Many surviving eyewitnesses of many tyrannical courts have told us that the most exacting and nerve-straining moments come when the despot is in a good mood. Stalin had perhaps the most depraved and limited humor of the lot. In addition to being a grand-opera widow-and-orphan manufacturer, and widow-and-orphan slayer, he was a sniggerer and a bad chuckler. Amis observes of the foul scene above:
Ground zero of the Great Terror—and here was the Party, joined in a panic attack of collusion in yet another enormous lie. They clapped, they laughed. Did he laugh? Do we hear it—the "soft, dull, sly laugh," the "grim, dark laughter, which comes up from the depths"?
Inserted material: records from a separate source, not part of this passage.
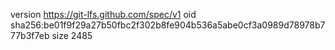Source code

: version https://git-lfs.github.com/spec/v1
oid sha256:be01f9f29a27b50fbc2f302b8fe904b536a5abe0cf3a0989d78978b777b3f7eb
size 2485
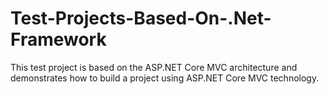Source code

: # Test-Projects-Based-On-.Net-Framework
This test project is based on the ASP.NET Core MVC architecture and demonstrates how to build a project using ASP.NET Core MVC technology.
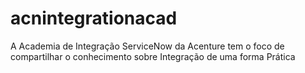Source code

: # acnintegrationacad
A Academia de Integração ServiceNow da Acenture tem o foco de compartilhar o conhecimento sobre Integração de uma forma Prática

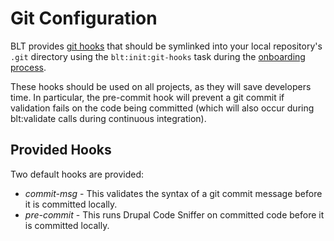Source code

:# Git Configuration

BLT provides [git hooks](https://git-scm.com/book/en/v2/Customizing-Git-Git-Hooks)
that should be symlinked into your local repository's `.git` directory using
the `blt:init:git-hooks` task during the
[onboarding process](https://docs.acquia.com/blt/developer/onboarding/).

These hooks should be used on all projects, as they will save developers time. In particular, the pre-commit hook will prevent a git commit if validation fails on the code being committed (which will also occur during blt:validate calls during continuous integration).

## Provided Hooks

Two default hooks are provided:

* _commit-msg_ - This validates the syntax of a git commit message before it is committed locally.
* _pre-commit_ - This runs Drupal Code Sniffer on committed code before it is committed locally.
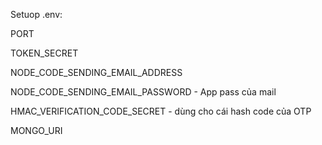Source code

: Setuop .env:

PORT

TOKEN_SECRET

NODE_CODE_SENDING_EMAIL_ADDRESS

NODE_CODE_SENDING_EMAIL_PASSWORD - App pass của mail

HMAC_VERIFICATION_CODE_SECRET - dùng cho cái hash code của OTP

MONGO_URI
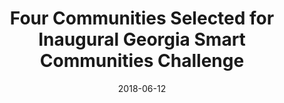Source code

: ---
layout: post
title: "Four Communities Selected for Inaugural Georgia Smart Communities Challenge"
description: "Kim Cobb and Russ Clark gave a webinar on the Smart Sea Level Sensors project as part of the Georgia Smart series."
image: "/img/news/ga-smart-communities-challenge.png"
date: 2018-06-12
permalink: /news/:slug/
external: http://www.news.gatech.edu/2018/06/11/four-communities-selected-inaugural-georgia-smart-communities-challenge
---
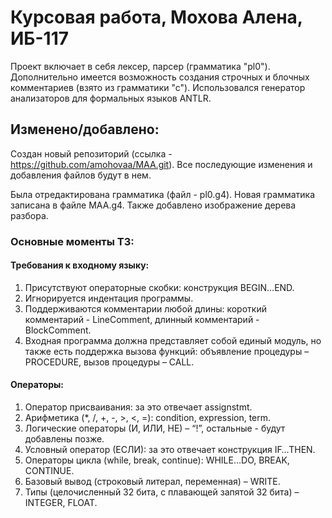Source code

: # Курсовая работа, Мохова Алена, ИБ-117
Проект включает в себя лексер, парсер (грамматика "pl0"). Дополнительно имеется возможность создания строчных и блочных комментариев (взято из грамматики "с"). Использовался генератор анализаторов для формальных языков ANTLR.

## Изменено/добавлено:
Создан новый репозиторий (ссылка - https://github.com/amohovaa/MAA.git). Все последующие изменения и добавления файлов будут в нем.

Была отредактирована грамматика (файл - pl0.g4). Новая грамматика записана в файле MAA.g4. Также добавлено изображение дерева разбора.
### Основные моменты ТЗ:
#### Требования к входному языку:
1. Присутствуют операторные скобки: конструкция BEGIN…END.
2. Игнорируется индентация программы.
3. Поддерживаются комментарии любой длины: короткий комментарий - LineComment, длинный комментарий - BlockComment.
4. Входная программа должна представляет собой единый модуль, но также есть поддержка вызова функций: объявление процедуры – PROCEDURE, вызов процедуры – CALL.
#### Операторы:	
1. Оператор присваивания: за это отвечает assignstmt.
2. Арифметика (*, /, +, -, >, <, =): condition, expression, term.
3. Логические операторы (И, ИЛИ, НЕ) – “!”, остальные - будут добавлены позже.
4. Условный оператор (ЕСЛИ): за это отвечает конструкция IF…THEN.
5. Операторы цикла (while, break, continue): WHILE…DO, BREAK, CONTINUE.
6. Базовый вывод (строковый литерал, переменная) – WRITE.
7. Типы (целочисленный 32 бита, с плавающей запятой 32 бита) – INTEGER, FLOAT.


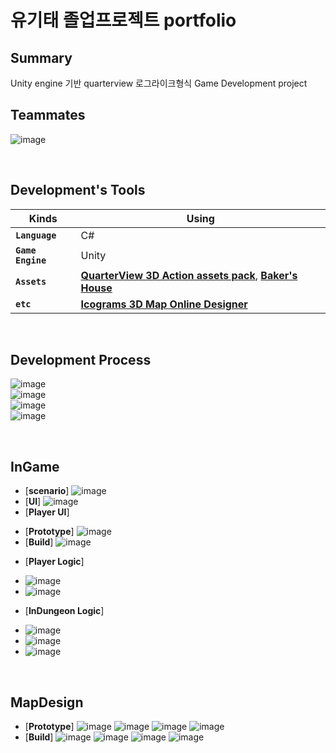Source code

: # 유기태 졸업프로젝트 portfolio
## Summary
Unity engine 기반 quarterview 로그라이크형식 Game Development project


## Teammates

![image](https://user-images.githubusercontent.com/80614927/143538186-31987473-0b1b-408c-b994-3bfdb74c859d.png)

<br/>

## Development's Tools

|Kinds         |Using |
|-------------|--------------|
|**`Language`**   |C#       |
|**`Game Engine`**|Unity    |
|**`Assets`**|[**QuarterView 3D Action assets pack**](https://assetstore.unity.com/packages/3d/characters/quarter-view-3d-action-assets-pack-188720), [**Baker's House**](https://assetstore.unity.com/packages/3d/environments/fantasy/baker-s-house-26443)|
|**`etc`**|[**Icograms 3D Map Online Designer**](https://icograms.com/designer#)|

<br/>

## Development Process
![image](https://user-images.githubusercontent.com/80614927/143541718-e67247c1-23ce-43c8-b92a-25be5cf77c3b.png)   
![image](https://user-images.githubusercontent.com/80614927/143541890-0fba933a-0e14-441c-bae7-30d2629e9483.png)   
![image](https://user-images.githubusercontent.com/80614927/143541997-3084240d-d72e-44f4-920c-27f7970f8311.png)   
![image](https://user-images.githubusercontent.com/80614927/143542049-d86228b4-4819-42c4-a130-e42c1822783c.png)   

<br/>

## InGame
* [**scenario**]
![image](https://user-images.githubusercontent.com/80614927/193030683-04b77ebf-27ad-4950-aa25-f2432809b9e6.png)
* [**UI**]
![image](https://user-images.githubusercontent.com/80614927/143677832-ed422251-b684-41bf-b5f9-12311ac67416.png)
* [**Player UI**]
 - [**Prototype**]
![image](https://user-images.githubusercontent.com/80614927/193110132-1093e233-c873-481c-b41d-cfbc318f96e0.png)
 - [**Build**] 
![image](https://user-images.githubusercontent.com/80614927/143677742-8d85dd7f-57bb-4f65-ba9c-dad540f22ff0.png)   
* [**Player Logic**]
 - ![image](https://user-images.githubusercontent.com/80614927/193107105-e6ebe52f-89f2-4293-a2eb-f225a3ec1f8b.png)
 - ![image](https://user-images.githubusercontent.com/80614927/193109874-3602856b-8dc5-4376-8259-eb8d6e3e4080.png)


* [**InDungeon Logic**]
 - ![image](https://user-images.githubusercontent.com/80614927/193107499-d00f28bf-5915-49ad-9c0e-79e1238e8678.png)
 - ![image](https://user-images.githubusercontent.com/80614927/193107586-3a49574e-d71c-4597-b3b0-76493386fdcf.png)
 - ![image](https://user-images.githubusercontent.com/80614927/193107878-efa5b1de-7f1d-4625-b873-dc418535dbf5.png)


<br/>

## MapDesign
* [**Prototype**]
![image](https://user-images.githubusercontent.com/80614927/193028127-41d00cc4-e043-4ade-9637-5d2feaf6f3ef.png)
![image](https://user-images.githubusercontent.com/80614927/193028280-d92cbf6b-3fbe-4fdb-b005-1e8791d5a242.png)
![image](https://user-images.githubusercontent.com/80614927/193028409-7defdcf7-aa3e-40dd-a59a-9192f1ca2ad3.png)
![image](https://user-images.githubusercontent.com/80614927/193028439-f3bc0477-da83-468e-bc25-2892e1c9c828.png)
* [**Build**]
![image](https://user-images.githubusercontent.com/80614927/193028466-8ff1713b-858f-4bd4-a9ee-9b3328b024bd.png)
![image](https://user-images.githubusercontent.com/80614927/193028488-dca8846b-f4a8-4fdb-b151-27f4ec8589d4.png)
![image](https://user-images.githubusercontent.com/80614927/193028515-27f1571e-9f0f-4931-a578-c28097380c6a.png)
![image](https://user-images.githubusercontent.com/80614927/193028541-30508387-7f7c-4d10-b84f-6b464327d961.png)
<br/>
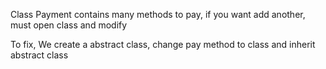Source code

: Class Payment contains many methods to pay, if you want add another, must open class and modify

To fix, We create a abstract class, change pay method to class and inherit abstract class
However, Amis also refers to laughter of a somewhat different sort, and here, having called attention to the splendors of this little book, I am compelled to say where I think it fails. And by "compelled" I suppose I must mean "obliged," since it appears on the author's own warrant that the book's shortcomings are mostly my fault. In the fall of 1999 Amis attended a meeting in London where I spoke from the platform. The hall was one of those venues (Cooper Union, in New York, might be an analogy) where the rafters had once echoed with the rhetoric of the left. I made an allusion to past evenings with old comrades, and the audience responded with what Amis at first generously terms "affectionate laughter." But then he gives way to the self-righteousness and superficiality that let him down.
Why is it? Why is it? If Christopher had referred to his many evenings with many "an old blackshirt," the audience would have ... Well, with such an affiliation in his past, Christopher would not be Christopher—or anyone else of the slightest distinction whatsoever. Is that the difference between the little mustache and the big mustache, between Satan and Beelzebub? One elicits spontaneous fury, and the other elicits spontaneous laughter? And what kind of laughter is it? It is, of course, the laughter of universal fondness for that old, old idea about the perfect society. It is also the laughter of forgetting. It forgets the demonic energy unconsciously embedded in that hope. It forgets the Twenty Million.
This isn't right:
Everybody knows of Auschwitz and Belsen. Nobody knows of Vorkuta and Solovetski.
Everybody knows of Himmler and Eichmann. Nobody knows of Yezhov and Dzerdzhinsky.
Everybody knows of the six million of the Holocaust. Nobody knows of the six million of the Terror-Famine.
George Orwell once remarked that certain terrible things in Spain had really happened, and "they did not happen any the less because the Daily Telegraph has suddenly found out about them when it is five years too late." Martin Amis can be excused for coming across some of the above names and numbers rather late in life, but he cannot hope to get away with accusing others of keeping these facts and names from him, or from themselves. He tells me that this fairly unimportant evening was what kick-started his book, and in an open letter to me on the preceding pages he contemptuously, even proudly, asserts his refusal even to glance at Isaac Deutscher's biographical trilogy on Leon Trotsky. Well, I have my own, large differences with Deutscher. But nobody who read his Prophet Outcast, which was published more than three decades ago, could possibly be uninstructed about Vorkuta or Yezhov. In other words, having demanded to know "Why is it?" in such an insistent tone, he doesn't stay to answer his own question, instead replacing it with a vaguely peevish and "shocked, shocked" version of "How long has this been going on?" The answer there is, longer than he thinks.